Publish Date: January 2005

Your company wants to bid on a design project, but you’re a smaller firm focused on resort planning. What do you do? Paul Mathews, President of Ecosign Mountain Resorts Planners, formed partnerships that offered services ranging from planning to development, and it was a crucial component in helping his Whistler firm win venue design contracts for the 2010 Olympic and Paralympic Winter Games. “We specialize in mountain resort design but we aren't engineers,” Mathews explains, “Forming partnerships that supplied services we didn't have resulted in a Request for Proposal that was much stronger.” Ecosign Mountain Resorts Planners was part of the British Columbia-based design team led by Sandwell Engineering of Vancouver that successfully bid to design the new Whistler Nordic Centre for the 2010 Winter Games.

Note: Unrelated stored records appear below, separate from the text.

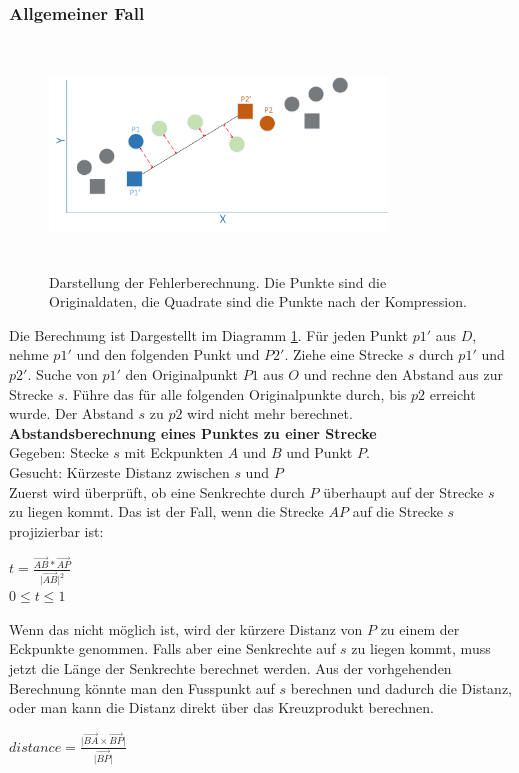\subsubsection{Allgemeiner Fall}
\begin{figure}[!htbp]
	\center
	\includegraphics[width=0.8\textwidth,height=6cm,keepaspectratio]{./pictures/testsetup/errorcalc.png}
	\caption{Darstellung der Fehlerberechnung. Die Punkte sind die Originaldaten, die Quadrate sind die Punkte nach der Kompression.}
	\label{testsetup:ablauf:fehlerberechnung:diagramm}
\end{figure} 
Die Berechnung ist Dargestellt im Diagramm \ref{testsetup:ablauf:fehlerberechnung:diagramm}. Für jeden Punkt $p1'$ aus $D$, nehme $p1'$ und den folgenden Punkt und $P2'$. Ziehe eine Strecke $s$ durch $p1'$ und $p2'$. Suche von $p1'$ den Originalpunkt $P1$ aus $O$ und rechne den Abstand aus zur Strecke $s$. Führe das für alle folgenden Originalpunkte durch, bis $p2$ erreicht wurde. Der Abstand $s$ zu $p2$ wird nicht mehr berechnet.\\
[\baselineskip]
\textbf{Abstandsberechnung eines Punktes zu einer Strecke}\\
Gegeben: Stecke $s$ mit Eckpunkten $A$ und $B$ und Punkt $P$.\\
Gesucht: Kürzeste Distanz zwischen $s$ und $P$\\
[\baselineskip]
Zuerst wird überprüft, ob eine Senkrechte durch $P$ überhaupt auf der Strecke $s$ zu liegen kommt. Das ist der Fall, wenn die Strecke $AP$ auf die Strecke $s$ projizierbar ist:
\begin{center}
$ t = \frac{\vec{AB}*\vec{AP}}{\lvert \vec{AB}\rvert ^2}$\\
  $0 \leq t \leq 1$
\end{center}
Wenn das nicht möglich ist, wird der kürzere Distanz von $P$ zu einem der Eckpunkte genommen. Falls aber eine Senkrechte auf $s$ zu liegen kommt, muss jetzt die Länge der Senkrechte berechnet werden. Aus der vorhgehenden Berechnung könnte man den Fusspunkt auf $s$ berechnen und dadurch die Distanz, oder man kann die Distanz direkt über das Kreuzprodukt berechnen.
\begin{center}
  $distance = \frac{\lvert \vec{BA}\times \vec{BP}\rvert}{\lvert \vec{BP} \rvert}$
\end{center}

The facility will be the site of cross-country skiing, ski jumping, biathlon and Nordic combined competitions. “The time constraints in building the Nordic centre are so tight that the project is a Design-Engineering proposal, meaning there won't be a tender phase for detailed engineering for roads, sewers, etc.,” Mathews says. “As part of a consortium, we are able to work with individuals with Olympic experience who know the ropes. This will enable us to move from design to construction as efficiently as possible.” Mathews credits Ecosign's first Olympic experience with the 1988 Calgary Winter Games in helping to establish his firm's reputation on resort projects worldwide. Ecosign designed the master plan for Nakiska, site of the 1988 alpine skiing events.

The Nakiska project brought the firm to the attention of a Japanese resort owner, who commissioned Ecosign for its master planning services. Today, Ecosign has worked on more than 40 ski area projects in Japan. For those interested in Olympic opportunities, Mathews also recommends developing value added features that will enhance a company's submitted proposal, such as access to an established site office. Through partnerships and advanced planning, Ecosign has turned its original Olympic experience into an area of expertise. “Ecosign might be a small firm,” Mathews says. “Yet partnerships have proven that size doesn't matter.”